┏━━
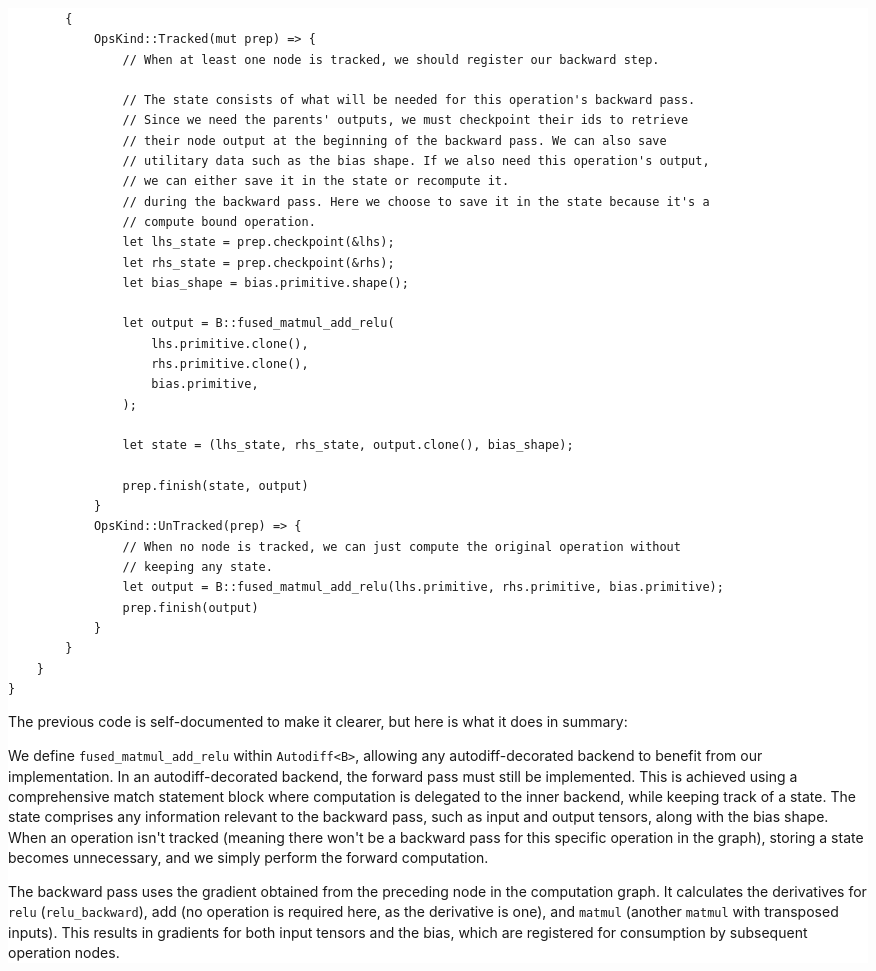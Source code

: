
 ```rust, ignore
        {
            OpsKind::Tracked(mut prep) => {
                // When at least one node is tracked, we should register our backward step.

                // The state consists of what will be needed for this operation's backward pass.
                // Since we need the parents' outputs, we must checkpoint their ids to retrieve
                // their node output at the beginning of the backward pass. We can also save
                // utilitary data such as the bias shape. If we also need this operation's output,
                // we can either save it in the state or recompute it.
                // during the backward pass. Here we choose to save it in the state because it's a
                // compute bound operation.
                let lhs_state = prep.checkpoint(&lhs);
                let rhs_state = prep.checkpoint(&rhs);
                let bias_shape = bias.primitive.shape();

                let output = B::fused_matmul_add_relu(
                    lhs.primitive.clone(),
                    rhs.primitive.clone(),
                    bias.primitive,
                );

                let state = (lhs_state, rhs_state, output.clone(), bias_shape);

                prep.finish(state, output)
            }
            OpsKind::UnTracked(prep) => {
                // When no node is tracked, we can just compute the original operation without
                // keeping any state.
                let output = B::fused_matmul_add_relu(lhs.primitive, rhs.primitive, bias.primitive);
                prep.finish(output)
            }
        }
    }
}
```

The previous code is self-documented to make it clearer, but here is what it does in summary:

We define `fused_matmul_add_relu` within `Autodiff<B>`, allowing any autodiff-decorated backend to
benefit from our implementation. In an autodiff-decorated backend, the forward pass must still be
implemented. This is achieved using a comprehensive match statement block where computation is
delegated to the inner backend, while keeping track of a state. The state comprises any information
relevant to the backward pass, such as input and output tensors, along with the bias shape. When an
operation isn't tracked (meaning there won't be a backward pass for this specific operation in the
graph), storing a state becomes unnecessary, and we simply perform the forward computation.

The backward pass uses the gradient obtained from the preceding node in the computation graph. It
calculates the derivatives for `relu` (`relu_backward`), add (no operation is required here, as the
derivative is one), and `matmul` (another `matmul` with transposed inputs). This results in
gradients for both input tensors and the bias, which are registered for consumption by subsequent
operation nodes.
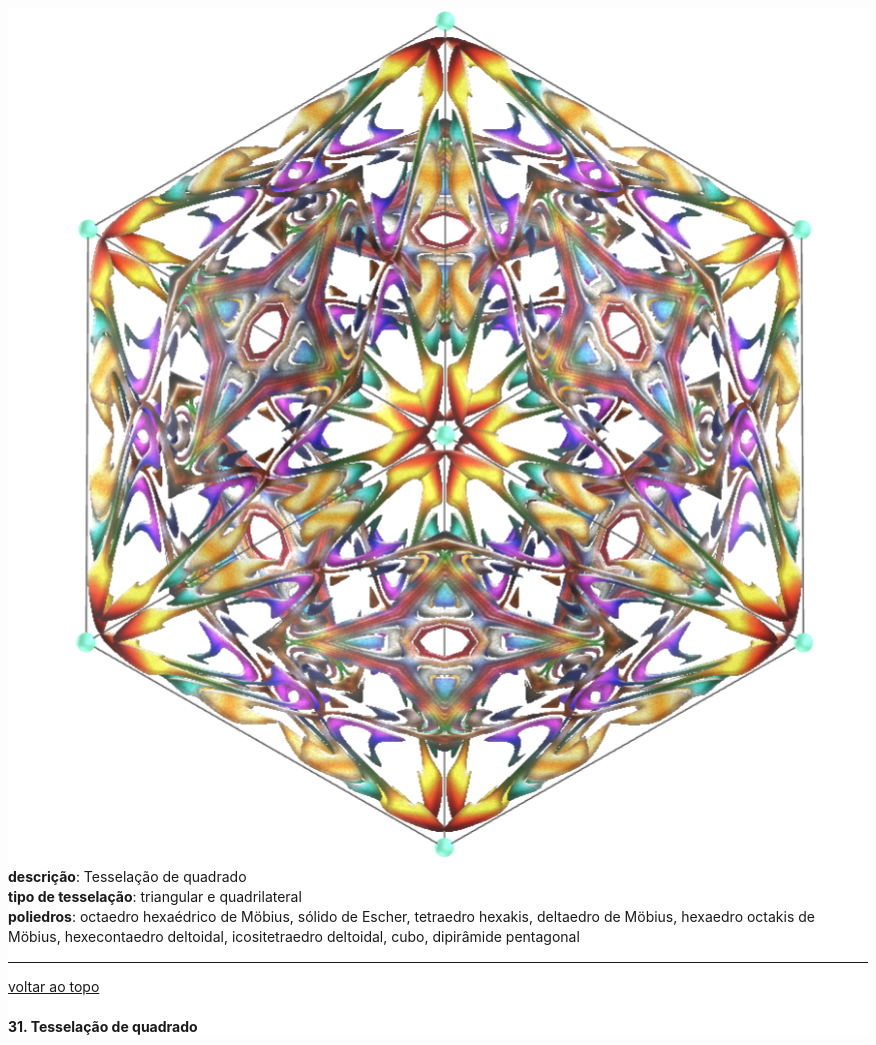 <a href="../vr/Tessellation15a.htm" target="_blank" title="modelo 3D" class="fotoA"><img src="../ar/30A.png" class="foto" alt="Tesselação de quadrado"></a>
 <br><b>descrição</b>: Tesselação de quadrado
 <br><b>tipo de tesselação</b>: triangular e quadrilateral
 <br><b>poliedros</b>: octaedro hexaédrico de Möbius, sólido de Escher, tetraedro hexakis, deltaedro de Möbius, hexaedro octakis de Möbius, hexecontaedro deltoidal, icositetraedro deltoidal, cubo, dipirâmide pentagonal
 <br>
<hr>
<p class="topop"><a href="#p1" class="topo">voltar ao topo</a></p>
<h4>31. Tesselação de quadrado</h4>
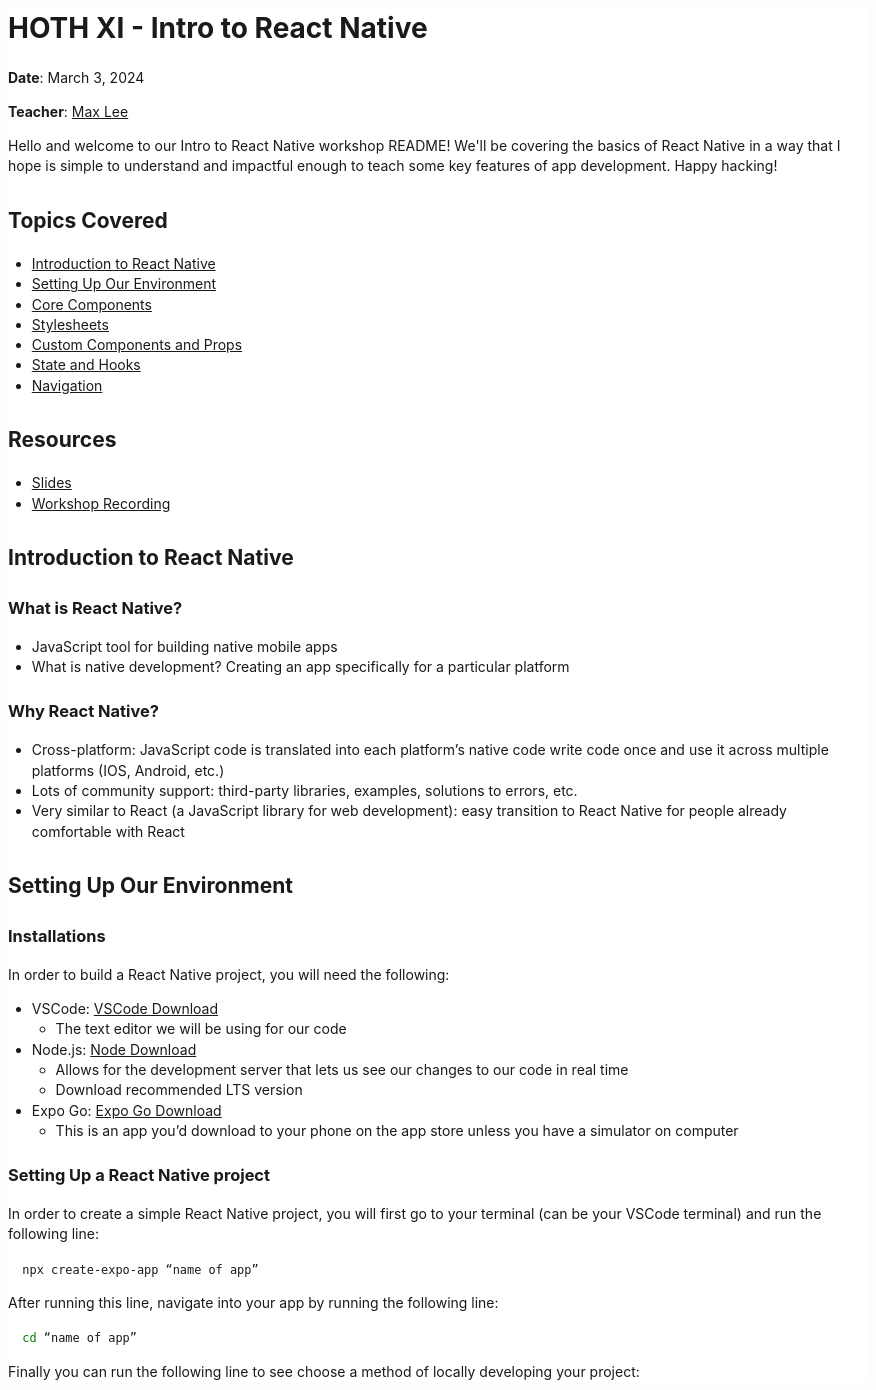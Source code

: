 # HOTH XI - Intro to React Native

**Date**: March 3, 2024

**Teacher**: [Max Lee](https://github.com/maxywaxyy)

Hello and welcome to our Intro to React Native workshop README! We'll be covering the basics of React Native in a way that I hope is simple to understand and impactful enough to teach some key features of app development. Happy hacking!


## Topics Covered
- [Introduction to React Native](#introduction-to-react-native)
- [Setting Up Our Environment](#setting-up-our-environment)
- [Core Components](#core-components)
- [Stylesheets](#stylesheets)
- [Custom Components and Props](#custom-components-and-props)
- [State and Hooks](#state-and-hooks)
- [Navigation](#navigation)

## Resources
- [Slides](http://tinyurl.com/26hp2379)
- [Workshop Recording](https://drive.google.com/file/d/1dBS9Y73iAYSK3JTj0bNOYb6ZlZe3bKc7/view?usp=sharing)

## Introduction to React Native
### What is React Native?
- JavaScript tool for building native mobile apps
- What is native development? Creating an app specifically for a particular platform	
### Why React Native?
- Cross-platform: JavaScript code is translated into each platform’s native code write code once and use it across multiple platforms (IOS, Android, etc.)
- Lots of community support: third-party libraries, examples, solutions to errors, etc. 
- Very similar to React (a JavaScript library for web development): easy transition to React Native for people already comfortable with React

## Setting Up Our Environment
### Installations
In order to build a React Native project, you will need the following:
* VSCode: [VSCode Download](https://code.visualstudio.com/download)
    * The text editor we will be using for our code
* Node.js: [Node Download](https://nodejs.org/en/)
    * Allows for the development server that lets us see our changes to our code in real time
    * Download recommended LTS version
* Expo Go: [Expo Go Download](https://expo.dev/client)
    * This is an app you’d download to your phone on the app store unless you have a simulator on computer
### Setting Up a React Native project
In order to create a simple React Native project, you will first go to your terminal (can be your VSCode terminal) and run the following line:
```bash
  npx create-expo-app “name of app”
```
After running this line, navigate into your app by running the following line: 
```bash
  cd “name of app”
```
 Finally you can run the following line to see choose a method of locally developing your project:
```bash
```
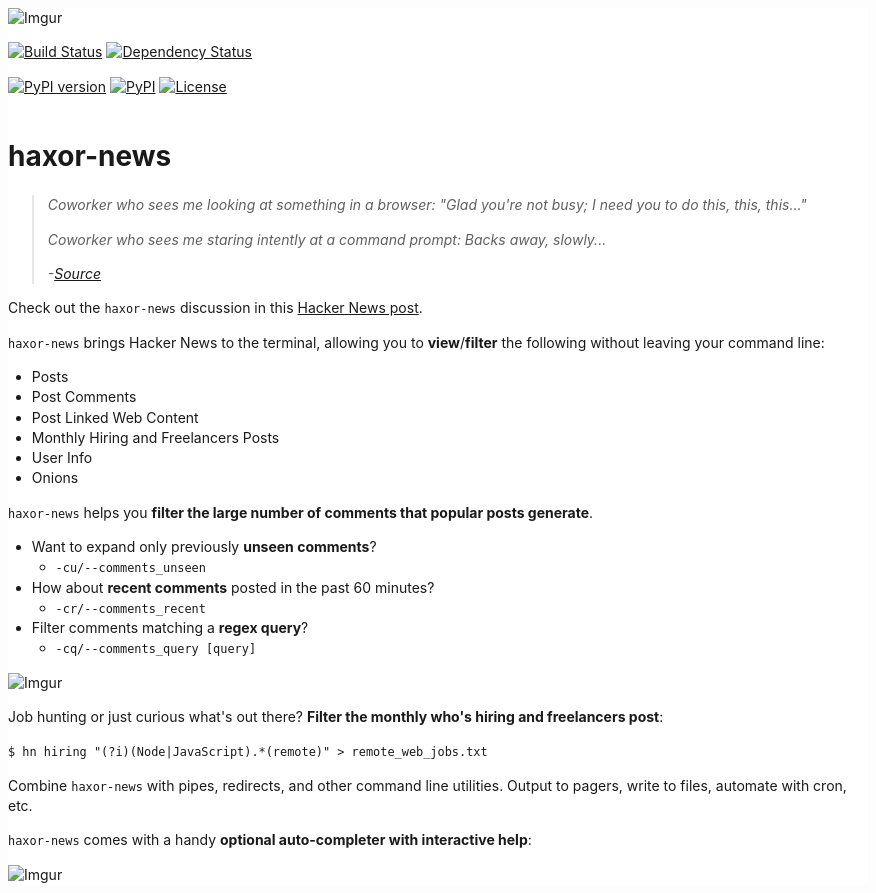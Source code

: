 ![Imgur](http://i.imgur.com/C4mkc3L.gif)

[![Build Status](https://travis-ci.org/donnemartin/haxor-news.svg?branch=master)](https://travis-ci.org/donnemartin/haxor-news) [![Dependency Status](https://gemnasium.com/donnemartin/haxor-news.svg)](https://gemnasium.com/donnemartin/haxor-news)

[![PyPI version](https://badge.fury.io/py/haxor-news.svg)](http://badge.fury.io/py/haxor-news) [![PyPI](https://img.shields.io/pypi/pyversions/haxor-news.svg)](https://pypi.python.org/pypi/haxor-news/) [![License](http://img.shields.io/:license-apache-blue.svg)](http://www.apache.org/licenses/LICENSE-2.0.html)

haxor-news
=================

> *Coworker who sees me looking at something in a browser: "Glad you're not busy; I need you to do this, this, this..."*
>
> *Coworker who sees me staring intently at a command prompt: Backs away, slowly...*
>
> *-[Source](https://www.reddit.com/user/foxingworth)*

Check out the `haxor-news` discussion in this [Hacker News post](https://news.ycombinator.com/item?id=11518596).

`haxor-news` brings Hacker News to the terminal, allowing you to **view**/**filter** the following without leaving your command line:

* Posts
* Post Comments
* Post Linked Web Content
* Monthly Hiring and Freelancers Posts
* User Info
* Onions

`haxor-news` helps you **filter the large number of comments that popular posts generate**.

* Want to expand only previously **unseen comments**?
    * `-cu/--comments_unseen`
* How about **recent comments** posted in the past 60 minutes?
    * `-cr/--comments_recent`
* Filter comments matching a **regex query**?
    * `-cq/--comments_query [query]`

![Imgur](http://i.imgur.com/4psj3nE.png)

Job hunting or just curious what's out there?  **Filter the monthly who's hiring and freelancers post**:

    $ hn hiring "(?i)(Node|JavaScript).*(remote)" > remote_web_jobs.txt

Combine `haxor-news` with pipes, redirects, and other command line utilities.  Output to pagers, write to files, automate with cron, etc.

`haxor-news` comes with a handy **optional auto-completer with interactive help**:

![Imgur](http://i.imgur.com/seKUiur.png)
┗━━
* _Exercise description_
Go through the lines of the material, counting those with the word "just"; afterward give only the total.

* _Answer to the exercise_
2